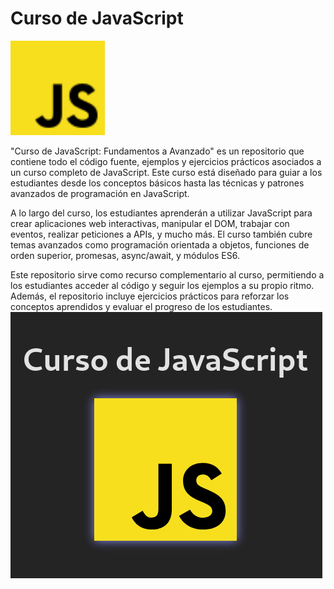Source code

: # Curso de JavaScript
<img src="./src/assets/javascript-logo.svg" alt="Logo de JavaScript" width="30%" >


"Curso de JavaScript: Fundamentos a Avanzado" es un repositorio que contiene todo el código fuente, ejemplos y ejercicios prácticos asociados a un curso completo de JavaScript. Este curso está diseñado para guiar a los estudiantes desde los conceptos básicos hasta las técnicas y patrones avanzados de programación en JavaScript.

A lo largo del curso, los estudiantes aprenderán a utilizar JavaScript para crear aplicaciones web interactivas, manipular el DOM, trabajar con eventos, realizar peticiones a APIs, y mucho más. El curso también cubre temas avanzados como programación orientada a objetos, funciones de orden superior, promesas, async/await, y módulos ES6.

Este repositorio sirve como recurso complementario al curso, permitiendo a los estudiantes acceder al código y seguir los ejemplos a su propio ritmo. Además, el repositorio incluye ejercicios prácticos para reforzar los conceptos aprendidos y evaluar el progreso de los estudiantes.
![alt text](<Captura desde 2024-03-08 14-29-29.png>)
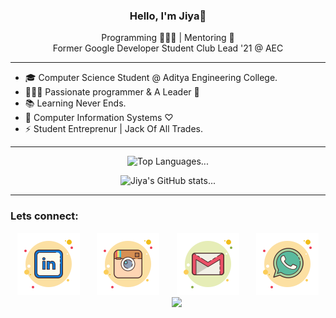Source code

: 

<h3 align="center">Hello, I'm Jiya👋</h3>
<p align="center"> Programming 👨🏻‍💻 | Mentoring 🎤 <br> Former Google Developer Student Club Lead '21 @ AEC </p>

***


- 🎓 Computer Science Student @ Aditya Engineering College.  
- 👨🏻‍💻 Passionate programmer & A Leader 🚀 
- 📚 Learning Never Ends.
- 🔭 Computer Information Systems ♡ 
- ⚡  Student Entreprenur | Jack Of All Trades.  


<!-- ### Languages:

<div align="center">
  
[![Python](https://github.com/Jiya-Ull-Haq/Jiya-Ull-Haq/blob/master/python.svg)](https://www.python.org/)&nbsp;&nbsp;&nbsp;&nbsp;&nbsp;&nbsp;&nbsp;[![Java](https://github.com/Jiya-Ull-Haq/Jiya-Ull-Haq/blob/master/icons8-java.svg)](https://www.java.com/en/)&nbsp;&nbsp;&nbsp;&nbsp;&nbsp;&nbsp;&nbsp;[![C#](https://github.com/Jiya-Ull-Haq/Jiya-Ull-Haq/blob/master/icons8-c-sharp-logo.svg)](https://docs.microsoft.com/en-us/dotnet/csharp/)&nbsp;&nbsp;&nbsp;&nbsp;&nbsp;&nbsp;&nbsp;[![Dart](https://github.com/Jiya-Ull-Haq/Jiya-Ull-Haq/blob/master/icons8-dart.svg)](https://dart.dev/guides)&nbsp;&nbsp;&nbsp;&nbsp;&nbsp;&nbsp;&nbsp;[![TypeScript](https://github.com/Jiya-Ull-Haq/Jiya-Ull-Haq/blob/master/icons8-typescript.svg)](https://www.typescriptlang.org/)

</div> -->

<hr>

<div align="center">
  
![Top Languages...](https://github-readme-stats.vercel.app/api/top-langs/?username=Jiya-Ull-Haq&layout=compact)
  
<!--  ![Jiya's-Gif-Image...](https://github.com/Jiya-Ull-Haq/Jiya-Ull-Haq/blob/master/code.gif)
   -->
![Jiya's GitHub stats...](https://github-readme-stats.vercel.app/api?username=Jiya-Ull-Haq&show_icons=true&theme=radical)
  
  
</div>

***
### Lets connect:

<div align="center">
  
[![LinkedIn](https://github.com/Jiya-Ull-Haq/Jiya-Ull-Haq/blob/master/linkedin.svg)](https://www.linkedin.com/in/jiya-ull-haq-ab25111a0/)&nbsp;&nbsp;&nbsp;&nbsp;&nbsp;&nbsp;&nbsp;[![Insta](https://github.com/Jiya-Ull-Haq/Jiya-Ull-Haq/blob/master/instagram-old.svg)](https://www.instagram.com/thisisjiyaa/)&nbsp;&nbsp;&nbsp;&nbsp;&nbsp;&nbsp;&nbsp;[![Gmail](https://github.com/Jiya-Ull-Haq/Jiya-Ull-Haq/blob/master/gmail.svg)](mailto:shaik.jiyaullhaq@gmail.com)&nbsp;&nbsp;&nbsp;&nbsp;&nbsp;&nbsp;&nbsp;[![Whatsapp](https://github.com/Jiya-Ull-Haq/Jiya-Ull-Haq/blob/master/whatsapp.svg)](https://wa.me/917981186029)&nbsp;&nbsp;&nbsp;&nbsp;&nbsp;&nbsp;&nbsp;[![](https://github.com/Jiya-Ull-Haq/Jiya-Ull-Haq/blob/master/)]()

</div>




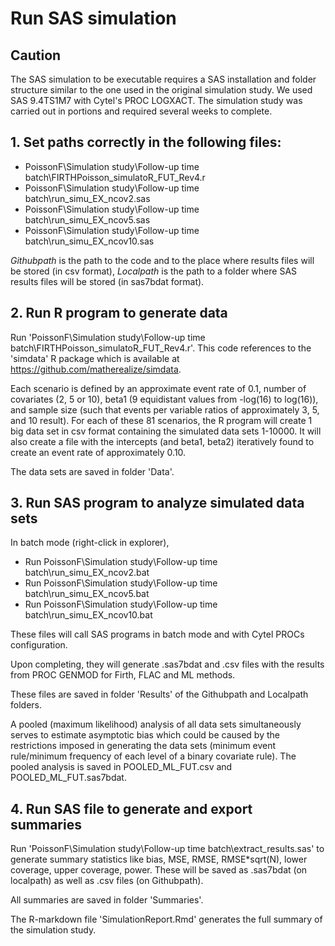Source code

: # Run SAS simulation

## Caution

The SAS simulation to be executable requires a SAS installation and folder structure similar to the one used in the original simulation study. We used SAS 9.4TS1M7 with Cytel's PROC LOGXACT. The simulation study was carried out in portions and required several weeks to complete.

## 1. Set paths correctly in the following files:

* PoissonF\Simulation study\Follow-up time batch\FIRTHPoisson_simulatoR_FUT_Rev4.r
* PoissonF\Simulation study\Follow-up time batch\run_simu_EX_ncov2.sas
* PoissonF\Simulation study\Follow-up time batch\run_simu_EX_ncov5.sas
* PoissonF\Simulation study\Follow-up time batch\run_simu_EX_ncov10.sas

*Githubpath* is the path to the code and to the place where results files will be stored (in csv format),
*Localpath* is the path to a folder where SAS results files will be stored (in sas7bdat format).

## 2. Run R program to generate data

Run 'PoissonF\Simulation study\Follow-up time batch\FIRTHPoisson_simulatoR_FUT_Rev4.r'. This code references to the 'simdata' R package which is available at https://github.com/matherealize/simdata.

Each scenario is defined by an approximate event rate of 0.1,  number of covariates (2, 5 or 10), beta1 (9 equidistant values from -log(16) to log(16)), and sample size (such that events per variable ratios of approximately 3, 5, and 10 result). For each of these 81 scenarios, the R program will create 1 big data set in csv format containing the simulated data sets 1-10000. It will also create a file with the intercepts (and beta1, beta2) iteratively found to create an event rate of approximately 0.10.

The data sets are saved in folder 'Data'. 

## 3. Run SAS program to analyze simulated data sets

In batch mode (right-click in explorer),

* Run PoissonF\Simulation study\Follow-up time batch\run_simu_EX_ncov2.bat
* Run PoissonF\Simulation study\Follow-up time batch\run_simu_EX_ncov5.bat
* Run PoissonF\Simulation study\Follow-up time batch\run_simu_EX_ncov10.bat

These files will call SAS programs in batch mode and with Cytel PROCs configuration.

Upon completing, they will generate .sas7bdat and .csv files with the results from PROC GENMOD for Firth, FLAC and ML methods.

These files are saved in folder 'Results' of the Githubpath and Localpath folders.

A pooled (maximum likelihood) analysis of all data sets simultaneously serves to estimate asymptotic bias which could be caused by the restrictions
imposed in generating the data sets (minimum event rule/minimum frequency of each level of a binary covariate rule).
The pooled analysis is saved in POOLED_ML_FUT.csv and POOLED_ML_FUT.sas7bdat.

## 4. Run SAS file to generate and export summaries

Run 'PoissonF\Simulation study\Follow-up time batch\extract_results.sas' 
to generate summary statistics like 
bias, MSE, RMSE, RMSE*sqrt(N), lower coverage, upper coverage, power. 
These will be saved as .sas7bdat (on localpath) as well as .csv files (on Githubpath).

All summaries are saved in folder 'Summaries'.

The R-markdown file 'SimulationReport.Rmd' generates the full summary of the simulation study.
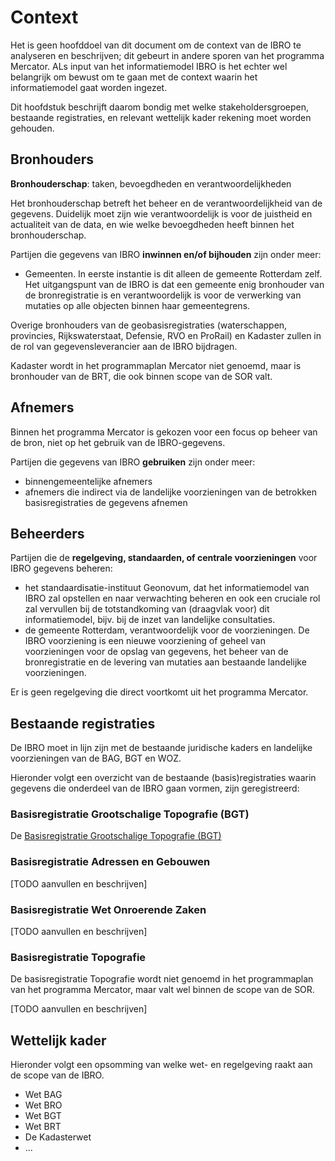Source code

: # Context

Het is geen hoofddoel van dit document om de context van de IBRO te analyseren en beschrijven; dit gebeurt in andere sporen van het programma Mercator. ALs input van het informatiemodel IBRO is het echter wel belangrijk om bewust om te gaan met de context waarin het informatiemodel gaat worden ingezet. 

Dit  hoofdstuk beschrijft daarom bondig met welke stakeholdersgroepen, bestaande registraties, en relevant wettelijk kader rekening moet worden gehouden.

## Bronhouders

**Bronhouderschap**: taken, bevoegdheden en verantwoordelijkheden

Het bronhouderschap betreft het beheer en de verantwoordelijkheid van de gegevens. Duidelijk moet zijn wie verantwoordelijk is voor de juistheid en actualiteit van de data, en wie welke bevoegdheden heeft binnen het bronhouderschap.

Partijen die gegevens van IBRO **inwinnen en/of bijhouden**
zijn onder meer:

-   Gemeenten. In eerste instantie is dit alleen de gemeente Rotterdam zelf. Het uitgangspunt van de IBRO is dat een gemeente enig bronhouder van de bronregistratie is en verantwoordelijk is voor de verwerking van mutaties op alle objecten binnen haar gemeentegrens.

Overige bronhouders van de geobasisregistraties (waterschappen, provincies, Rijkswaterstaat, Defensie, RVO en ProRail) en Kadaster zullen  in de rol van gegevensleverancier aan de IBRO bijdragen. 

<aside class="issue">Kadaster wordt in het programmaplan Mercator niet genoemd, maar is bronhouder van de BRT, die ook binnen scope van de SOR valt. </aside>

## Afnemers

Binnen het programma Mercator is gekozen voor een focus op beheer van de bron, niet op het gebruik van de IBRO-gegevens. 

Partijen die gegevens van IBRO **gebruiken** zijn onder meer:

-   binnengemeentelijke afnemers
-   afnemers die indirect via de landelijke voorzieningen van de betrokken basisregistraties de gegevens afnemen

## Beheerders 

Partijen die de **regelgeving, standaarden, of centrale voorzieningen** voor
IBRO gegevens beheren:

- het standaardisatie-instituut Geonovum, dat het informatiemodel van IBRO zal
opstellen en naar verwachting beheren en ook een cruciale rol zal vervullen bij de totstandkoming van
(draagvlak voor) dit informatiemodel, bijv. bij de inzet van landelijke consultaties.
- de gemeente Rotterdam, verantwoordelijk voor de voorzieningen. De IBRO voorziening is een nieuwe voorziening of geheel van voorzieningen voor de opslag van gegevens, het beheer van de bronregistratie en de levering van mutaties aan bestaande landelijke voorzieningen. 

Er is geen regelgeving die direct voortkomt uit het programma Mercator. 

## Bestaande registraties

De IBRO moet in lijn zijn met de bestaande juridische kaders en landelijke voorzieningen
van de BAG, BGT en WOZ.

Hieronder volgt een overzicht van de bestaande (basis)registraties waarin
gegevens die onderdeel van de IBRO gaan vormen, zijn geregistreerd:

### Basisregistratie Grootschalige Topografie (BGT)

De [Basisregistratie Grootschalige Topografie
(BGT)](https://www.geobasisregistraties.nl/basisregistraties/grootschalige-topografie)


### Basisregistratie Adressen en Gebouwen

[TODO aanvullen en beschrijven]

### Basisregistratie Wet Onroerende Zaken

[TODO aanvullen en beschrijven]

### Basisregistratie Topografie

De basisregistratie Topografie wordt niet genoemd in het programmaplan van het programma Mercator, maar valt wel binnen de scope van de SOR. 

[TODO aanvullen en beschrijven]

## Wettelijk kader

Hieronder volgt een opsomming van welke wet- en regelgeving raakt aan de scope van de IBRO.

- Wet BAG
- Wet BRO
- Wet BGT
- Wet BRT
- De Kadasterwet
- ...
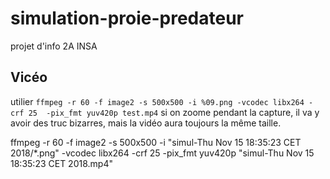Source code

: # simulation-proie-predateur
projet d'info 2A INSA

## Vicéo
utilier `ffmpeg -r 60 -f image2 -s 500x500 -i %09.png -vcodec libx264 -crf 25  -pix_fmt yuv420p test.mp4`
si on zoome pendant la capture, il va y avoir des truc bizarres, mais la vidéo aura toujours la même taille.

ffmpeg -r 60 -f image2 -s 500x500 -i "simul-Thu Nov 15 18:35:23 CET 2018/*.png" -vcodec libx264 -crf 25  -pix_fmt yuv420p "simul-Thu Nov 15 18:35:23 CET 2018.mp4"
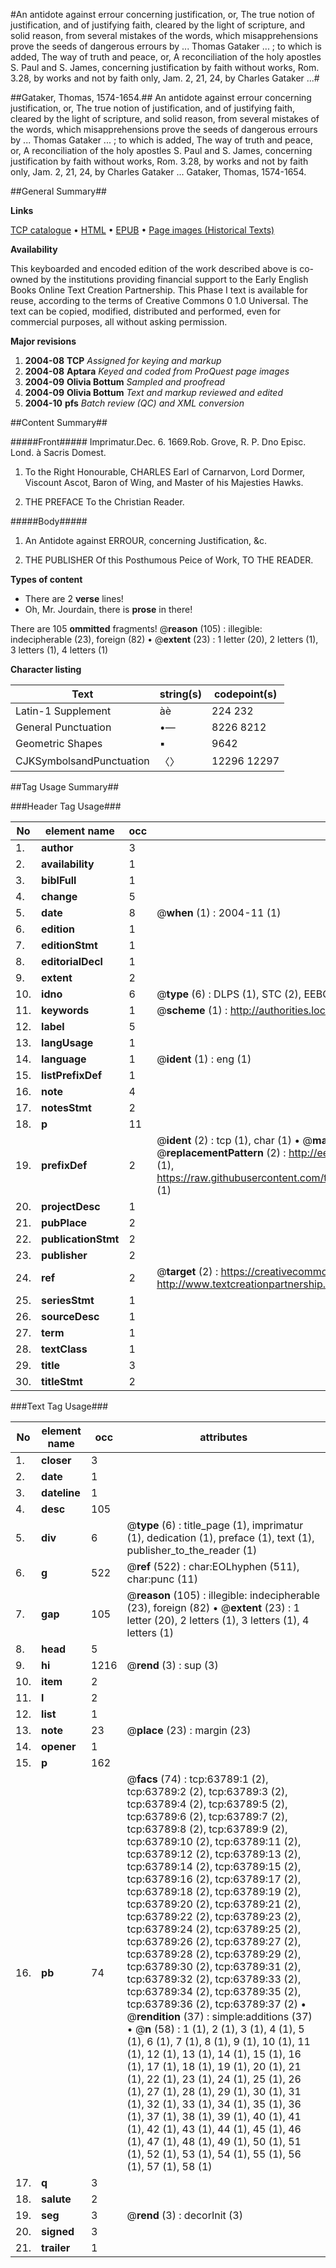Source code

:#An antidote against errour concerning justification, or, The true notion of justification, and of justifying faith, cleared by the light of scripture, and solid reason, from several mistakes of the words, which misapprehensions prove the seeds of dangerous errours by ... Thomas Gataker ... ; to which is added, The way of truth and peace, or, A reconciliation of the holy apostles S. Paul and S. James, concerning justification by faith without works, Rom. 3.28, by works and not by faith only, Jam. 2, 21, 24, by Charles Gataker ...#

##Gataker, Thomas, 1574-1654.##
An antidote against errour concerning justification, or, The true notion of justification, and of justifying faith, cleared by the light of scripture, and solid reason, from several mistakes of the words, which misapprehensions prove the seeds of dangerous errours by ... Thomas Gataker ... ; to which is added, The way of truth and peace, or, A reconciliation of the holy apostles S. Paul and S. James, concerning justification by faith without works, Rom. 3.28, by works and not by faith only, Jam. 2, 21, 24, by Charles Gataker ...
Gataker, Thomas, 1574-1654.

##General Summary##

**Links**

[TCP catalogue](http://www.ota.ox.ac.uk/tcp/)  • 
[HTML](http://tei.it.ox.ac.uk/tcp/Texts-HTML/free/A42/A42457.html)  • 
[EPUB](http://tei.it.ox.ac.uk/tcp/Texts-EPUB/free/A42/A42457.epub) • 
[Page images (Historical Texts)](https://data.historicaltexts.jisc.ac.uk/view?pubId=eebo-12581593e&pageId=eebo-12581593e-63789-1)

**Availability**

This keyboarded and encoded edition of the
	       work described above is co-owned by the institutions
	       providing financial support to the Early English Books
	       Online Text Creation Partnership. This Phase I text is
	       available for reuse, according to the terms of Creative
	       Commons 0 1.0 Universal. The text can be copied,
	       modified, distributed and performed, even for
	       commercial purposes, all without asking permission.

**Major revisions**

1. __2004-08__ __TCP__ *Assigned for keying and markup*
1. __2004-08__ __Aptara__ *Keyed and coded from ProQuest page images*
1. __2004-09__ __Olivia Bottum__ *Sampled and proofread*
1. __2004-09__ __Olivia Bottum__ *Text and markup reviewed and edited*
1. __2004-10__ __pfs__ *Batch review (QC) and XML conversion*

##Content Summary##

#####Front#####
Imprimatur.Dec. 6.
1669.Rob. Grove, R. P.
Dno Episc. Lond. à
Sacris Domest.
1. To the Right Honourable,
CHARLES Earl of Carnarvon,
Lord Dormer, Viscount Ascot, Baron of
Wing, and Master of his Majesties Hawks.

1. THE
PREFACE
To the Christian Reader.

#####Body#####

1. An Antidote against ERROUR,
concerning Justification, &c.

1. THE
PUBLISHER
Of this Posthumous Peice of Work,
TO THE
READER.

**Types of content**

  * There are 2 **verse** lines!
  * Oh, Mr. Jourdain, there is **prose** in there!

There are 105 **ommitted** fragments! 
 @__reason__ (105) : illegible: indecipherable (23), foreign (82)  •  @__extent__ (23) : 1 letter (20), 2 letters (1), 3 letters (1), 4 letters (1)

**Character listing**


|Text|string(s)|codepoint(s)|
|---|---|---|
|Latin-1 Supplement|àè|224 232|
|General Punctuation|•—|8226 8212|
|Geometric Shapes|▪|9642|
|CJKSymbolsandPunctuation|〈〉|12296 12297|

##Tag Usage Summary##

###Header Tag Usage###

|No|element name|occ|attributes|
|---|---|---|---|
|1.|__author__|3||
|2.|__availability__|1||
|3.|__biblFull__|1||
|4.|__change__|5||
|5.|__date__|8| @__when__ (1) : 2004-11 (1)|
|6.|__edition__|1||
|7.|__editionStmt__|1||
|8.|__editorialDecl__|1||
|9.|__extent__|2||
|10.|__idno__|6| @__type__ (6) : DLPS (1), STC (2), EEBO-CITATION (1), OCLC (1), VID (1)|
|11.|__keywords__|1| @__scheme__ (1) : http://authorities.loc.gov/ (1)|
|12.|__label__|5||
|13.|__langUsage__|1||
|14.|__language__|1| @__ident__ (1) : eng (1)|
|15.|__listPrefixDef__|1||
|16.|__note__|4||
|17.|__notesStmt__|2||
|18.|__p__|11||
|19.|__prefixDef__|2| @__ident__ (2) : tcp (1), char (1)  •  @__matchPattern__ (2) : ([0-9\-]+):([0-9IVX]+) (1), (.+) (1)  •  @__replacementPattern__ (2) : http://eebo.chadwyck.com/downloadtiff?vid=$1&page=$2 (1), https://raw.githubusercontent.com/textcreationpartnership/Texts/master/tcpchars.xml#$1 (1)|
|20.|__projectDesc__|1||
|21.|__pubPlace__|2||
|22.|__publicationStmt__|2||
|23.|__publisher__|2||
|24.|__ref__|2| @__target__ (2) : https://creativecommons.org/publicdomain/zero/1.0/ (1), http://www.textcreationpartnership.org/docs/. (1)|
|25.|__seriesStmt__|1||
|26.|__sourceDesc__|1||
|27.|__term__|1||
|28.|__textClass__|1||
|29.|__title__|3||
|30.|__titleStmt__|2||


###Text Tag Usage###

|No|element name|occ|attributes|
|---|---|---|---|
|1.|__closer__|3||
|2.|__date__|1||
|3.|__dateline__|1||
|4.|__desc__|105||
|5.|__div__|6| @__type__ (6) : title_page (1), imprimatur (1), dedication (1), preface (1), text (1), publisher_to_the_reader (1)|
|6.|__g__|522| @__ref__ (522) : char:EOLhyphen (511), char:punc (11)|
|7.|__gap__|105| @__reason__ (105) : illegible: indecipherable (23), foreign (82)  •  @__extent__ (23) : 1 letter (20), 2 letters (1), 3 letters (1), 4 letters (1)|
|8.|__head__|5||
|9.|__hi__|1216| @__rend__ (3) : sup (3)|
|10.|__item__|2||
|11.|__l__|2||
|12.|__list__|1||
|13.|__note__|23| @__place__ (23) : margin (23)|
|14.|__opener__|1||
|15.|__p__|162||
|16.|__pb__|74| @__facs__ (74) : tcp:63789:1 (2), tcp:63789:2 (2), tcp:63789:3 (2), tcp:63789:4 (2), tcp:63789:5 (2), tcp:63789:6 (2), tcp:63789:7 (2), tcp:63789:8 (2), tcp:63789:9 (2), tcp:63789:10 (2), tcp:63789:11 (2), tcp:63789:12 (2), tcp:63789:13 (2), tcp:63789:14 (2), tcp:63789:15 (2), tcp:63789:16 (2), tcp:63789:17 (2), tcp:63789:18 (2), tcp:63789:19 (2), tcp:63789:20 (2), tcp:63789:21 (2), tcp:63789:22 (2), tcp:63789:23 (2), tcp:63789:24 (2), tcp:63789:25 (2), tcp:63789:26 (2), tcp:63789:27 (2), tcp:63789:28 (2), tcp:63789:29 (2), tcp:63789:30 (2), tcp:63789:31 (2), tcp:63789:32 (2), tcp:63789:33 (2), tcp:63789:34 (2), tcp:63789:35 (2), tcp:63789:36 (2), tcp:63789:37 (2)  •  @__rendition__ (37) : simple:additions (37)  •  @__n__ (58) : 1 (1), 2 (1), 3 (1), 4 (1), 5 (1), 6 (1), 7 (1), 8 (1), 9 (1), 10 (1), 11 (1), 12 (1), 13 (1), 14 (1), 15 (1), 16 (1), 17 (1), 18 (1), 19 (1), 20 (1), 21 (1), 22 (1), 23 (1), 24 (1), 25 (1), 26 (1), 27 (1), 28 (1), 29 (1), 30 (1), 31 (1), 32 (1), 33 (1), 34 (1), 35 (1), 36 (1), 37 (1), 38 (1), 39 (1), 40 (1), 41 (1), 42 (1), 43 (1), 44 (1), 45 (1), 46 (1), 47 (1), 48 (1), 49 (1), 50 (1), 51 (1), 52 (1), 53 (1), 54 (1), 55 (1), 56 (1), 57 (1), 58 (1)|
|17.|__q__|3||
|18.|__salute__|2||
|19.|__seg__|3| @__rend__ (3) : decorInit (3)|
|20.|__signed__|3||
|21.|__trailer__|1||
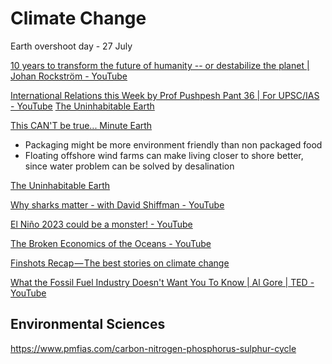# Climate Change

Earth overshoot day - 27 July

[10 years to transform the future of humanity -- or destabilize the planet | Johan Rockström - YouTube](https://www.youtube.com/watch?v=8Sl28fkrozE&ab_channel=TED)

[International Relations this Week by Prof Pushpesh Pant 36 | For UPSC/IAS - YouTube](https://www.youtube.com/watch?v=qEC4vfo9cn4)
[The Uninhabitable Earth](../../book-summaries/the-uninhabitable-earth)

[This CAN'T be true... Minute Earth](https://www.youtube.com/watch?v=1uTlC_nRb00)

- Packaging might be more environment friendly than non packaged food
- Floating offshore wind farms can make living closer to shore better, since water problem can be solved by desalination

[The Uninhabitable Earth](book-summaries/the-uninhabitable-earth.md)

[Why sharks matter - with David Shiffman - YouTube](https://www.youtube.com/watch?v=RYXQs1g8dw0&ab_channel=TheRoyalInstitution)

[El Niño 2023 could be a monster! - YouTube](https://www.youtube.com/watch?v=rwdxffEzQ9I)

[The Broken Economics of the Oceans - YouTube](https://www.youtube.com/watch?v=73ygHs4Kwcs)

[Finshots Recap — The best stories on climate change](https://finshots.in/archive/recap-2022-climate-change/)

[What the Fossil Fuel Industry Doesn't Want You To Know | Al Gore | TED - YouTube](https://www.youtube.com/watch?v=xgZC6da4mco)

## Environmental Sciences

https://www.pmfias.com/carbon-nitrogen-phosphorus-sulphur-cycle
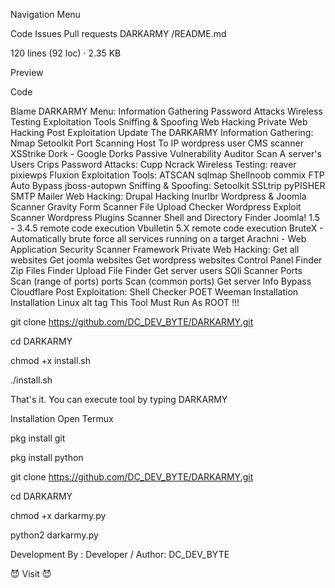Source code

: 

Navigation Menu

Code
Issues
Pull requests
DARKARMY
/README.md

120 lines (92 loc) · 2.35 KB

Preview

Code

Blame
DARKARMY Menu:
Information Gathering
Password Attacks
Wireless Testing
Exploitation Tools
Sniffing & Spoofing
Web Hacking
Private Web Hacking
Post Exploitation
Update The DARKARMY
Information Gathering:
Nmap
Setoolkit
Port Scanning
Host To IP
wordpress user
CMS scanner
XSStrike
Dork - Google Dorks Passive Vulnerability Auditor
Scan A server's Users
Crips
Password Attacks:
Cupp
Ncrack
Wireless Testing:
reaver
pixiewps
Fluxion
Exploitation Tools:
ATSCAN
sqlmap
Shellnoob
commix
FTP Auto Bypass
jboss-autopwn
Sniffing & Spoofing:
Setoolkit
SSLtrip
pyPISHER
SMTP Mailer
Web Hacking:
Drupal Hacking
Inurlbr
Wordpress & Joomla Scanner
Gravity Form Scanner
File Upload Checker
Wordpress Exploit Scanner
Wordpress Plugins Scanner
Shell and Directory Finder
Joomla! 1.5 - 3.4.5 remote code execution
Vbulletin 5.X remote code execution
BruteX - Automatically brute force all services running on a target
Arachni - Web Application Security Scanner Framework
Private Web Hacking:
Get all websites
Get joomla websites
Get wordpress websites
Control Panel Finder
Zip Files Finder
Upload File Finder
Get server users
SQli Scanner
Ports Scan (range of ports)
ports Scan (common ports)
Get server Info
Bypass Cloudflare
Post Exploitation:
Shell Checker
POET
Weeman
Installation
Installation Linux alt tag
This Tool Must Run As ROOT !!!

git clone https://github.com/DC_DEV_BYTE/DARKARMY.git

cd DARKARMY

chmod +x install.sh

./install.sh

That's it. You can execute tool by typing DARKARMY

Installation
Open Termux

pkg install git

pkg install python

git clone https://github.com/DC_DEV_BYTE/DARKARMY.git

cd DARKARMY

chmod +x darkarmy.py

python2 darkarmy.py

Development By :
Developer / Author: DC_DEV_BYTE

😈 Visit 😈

Work order |
In the entries above, the lines between the one holding "## 4. Run SAS" and the one holding "These will be", inclusive, are to be printed exactly as written, and those alone.

Exercise response |
## 4. Run SAS file to generate and export summaries

Run 'PoissonF\Simulation study\Follow-up time batch\extract_results.sas' 
to generate summary statistics like 
bias, MSE, RMSE, RMSE*sqrt(N), lower coverage, upper coverage, power. 
These will be saved as .sas7bdat (on localpath) as well as .csv files (on Githubpath).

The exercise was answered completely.